Snapfont
I made Snapfont sometime in late 2019 primarily to scratch my own itch. I always wanted to test fonts by replacing them on an actual website. After I developed the extension, I thought I should release it to the world. And thus, Snapfont was born.
This project is under active development. Since its official launch in Feb 2020, it has been featured by various typography and web design blogs including Css-tricks, Codrops, etc.
Reddit wallpapers
This project was made as a technical demo initially to test Nuxtjs + keystonejs and see how much can I automate. Currently, it sifts through hundreds of wallpapers daily and has the ability to filter through 30k wallpapers at the time of this writing.
From checking for 404s to updating metadata, everything is 100% automated. Best of all, it runs on the smallest nodejs instance I've ever provisioned.
#braggingrights #scale #automation
Victoria’s Big Build
hockingstuart
I worked on the latest redesign of hockingstuart while at Sense advertising. This was the biggest project I had been handed up to this date.

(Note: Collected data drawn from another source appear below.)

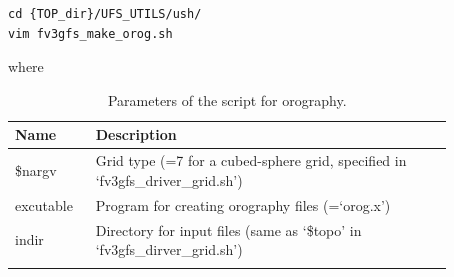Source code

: \documentclass[11pt,fleqn]{report}              %
\begin{document}
\lstset{language=bash}   
\begin{lstlisting}[frame=trBL]
cd {TOP_dir}/UFS_UTILS/ush/
vim fv3gfs_make_orog.sh
\end{lstlisting}
where
{
\fontsize{10}{12}\selectfont
\begin{longtable}{p{0.15\linewidth} | p{0.72\linewidth} }
\hline
\hline
Name & Description \\
\hline
 \$nargv & Grid type (=7 for a cubed-sphere grid, specified in `fv3gfs\_driver\_grid.sh') \\
 excutable & Program for creating orography files (=`orog.x') \\
 indir & Directory for input files (same as `\$topo' in `fv3gfs\_dirver\_grid.sh') \\
\hline
\caption{Parameters of the script for orography.}
\label{table:var_oro_sh}
\end{longtable}
}
\end{document}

For this project, each page is broken up into blocks instead of a single template. That means more control over the content. New pages can be cooked up by simply mixing and matching content blocks.
With a project of this size came some massive challenges:
- Managing content blocks. There are over 20+ content blocks and they are meant to work together
- Developing the animations for every content block.

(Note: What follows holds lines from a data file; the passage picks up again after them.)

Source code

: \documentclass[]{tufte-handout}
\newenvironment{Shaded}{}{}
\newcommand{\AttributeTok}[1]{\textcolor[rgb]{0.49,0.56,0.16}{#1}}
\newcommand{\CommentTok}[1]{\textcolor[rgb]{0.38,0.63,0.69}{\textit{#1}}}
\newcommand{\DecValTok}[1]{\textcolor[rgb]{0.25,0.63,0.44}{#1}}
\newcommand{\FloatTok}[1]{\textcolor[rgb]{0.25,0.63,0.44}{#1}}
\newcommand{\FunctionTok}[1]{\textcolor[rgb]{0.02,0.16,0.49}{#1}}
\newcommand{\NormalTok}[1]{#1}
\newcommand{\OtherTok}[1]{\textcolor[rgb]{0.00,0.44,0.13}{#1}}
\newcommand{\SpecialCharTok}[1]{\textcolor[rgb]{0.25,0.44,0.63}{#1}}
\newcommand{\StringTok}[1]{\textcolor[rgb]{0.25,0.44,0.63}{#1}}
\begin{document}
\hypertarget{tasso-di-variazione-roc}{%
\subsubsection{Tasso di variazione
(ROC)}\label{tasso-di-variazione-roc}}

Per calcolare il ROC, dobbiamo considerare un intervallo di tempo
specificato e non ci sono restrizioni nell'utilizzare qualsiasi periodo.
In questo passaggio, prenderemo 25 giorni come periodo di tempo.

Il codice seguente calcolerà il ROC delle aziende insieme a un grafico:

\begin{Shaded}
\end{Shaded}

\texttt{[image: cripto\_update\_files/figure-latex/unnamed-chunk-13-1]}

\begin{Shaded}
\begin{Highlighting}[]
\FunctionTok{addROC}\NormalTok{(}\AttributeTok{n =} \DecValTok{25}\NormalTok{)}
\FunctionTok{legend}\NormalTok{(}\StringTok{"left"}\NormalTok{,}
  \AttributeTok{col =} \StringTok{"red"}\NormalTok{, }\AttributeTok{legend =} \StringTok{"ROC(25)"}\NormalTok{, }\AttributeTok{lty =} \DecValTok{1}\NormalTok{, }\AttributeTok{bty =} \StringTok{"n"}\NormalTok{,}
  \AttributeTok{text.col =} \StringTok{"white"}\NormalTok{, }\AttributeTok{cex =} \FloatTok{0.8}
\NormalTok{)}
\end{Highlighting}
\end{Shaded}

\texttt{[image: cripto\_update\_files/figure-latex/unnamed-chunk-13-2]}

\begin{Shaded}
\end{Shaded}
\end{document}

- Reducing pageload and optimizing image content delivery
- Developing a completely separate look and feel for mobile and tablet devices.
There were setbacks and delays but in the end, we managed to pull off an incredible redesign for hockingstuart.
MAB Corporate
MAB Corporate was created while I was contracting at Sense Advertising. After having working on hockingstuart and another smaller project, I had a good idea of what bottlenecks the management was facing.

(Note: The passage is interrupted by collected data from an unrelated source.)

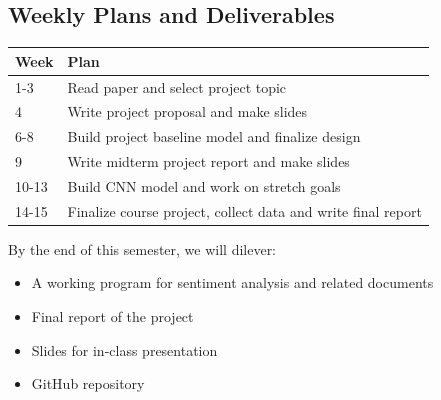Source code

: \documentclass[conference]{IEEEtran}
\begin{document}
\subsection{Weekly Plans and Deliverables}
\label{manage:plan}

    \begin{center}
        \begin{tabular}{| l | p{7cm} |}
        \hline
        Week & Plan \\ \hline
        1-3 & Read paper and select project topic \\ \hline
        4 & Write project proposal and make slides \\ \hline
        6-8 & Build project baseline model and finalize design \\ \hline
        9 & Write midterm project report and make slides \\ \hline
        10-13 & Build CNN model and work on stretch goals \\ \hline
        14-15 & Finalize course project, collect data and write final report \\ \hline
        \end{tabular}
    \end{center}

    By the end of this semester, we will dilever:
    \begin{itemize}
    \item A working program for sentiment analysis and related documents
    \item Final report of the project
    \item Slides for in-class presentation
    \item GitHub repository
    \end{itemize}



\end{document}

For this project, a lot of resources were spent on making the Wordpress backend more user friendly and reducing the pageload.
To do this:
- Customized the tables in the backend to display ACF fields.
- Added a lot of whitelabelling code in the backend
- Added my own css in the backend to make the ACF Content blocks stand out visually as well as other minor cosmetic differences
- In the frontend, removed unnecessary scripts added by Wordpress
- Used img srcset for 90% of the images throughout the website. This means that only smaller sized image are downloaded by mobile users thus reducing pageload and bandwidth for them.
- Refined build process. Removed Bootstrap's unnecessary styles and removed unused dependencies(Bootstrap's dependencies, used newer version of jQuery, etc)
This lead to an incredibly snappy and easy to maintain website.
MCC Kew
MCC Kew was made while I was contracting at MMR Studio. I fondly remember skateboarding during lunch hours outside the Studio while Bachelors(Or some Australian TV show) was being shot across the street.
This was at that time one of the biggest project I've worked on. Built on Wordpress using ACF and Gravity forms.
Colorbook
I made this back when I was in a diploma course in India. Back then, managing color palettes was a pain as well as designing one. And there weren't any decent apps to create a colorpalette in. So I made Colorbook.
Version 1 was released back in 2012. Not satisfied with the design, I refined it and put it up on Redhat hosting(Now on heroku) a year later.
There are many good color palettes webapps right now and colorbook is a bit dated but this tool has served me well over the years.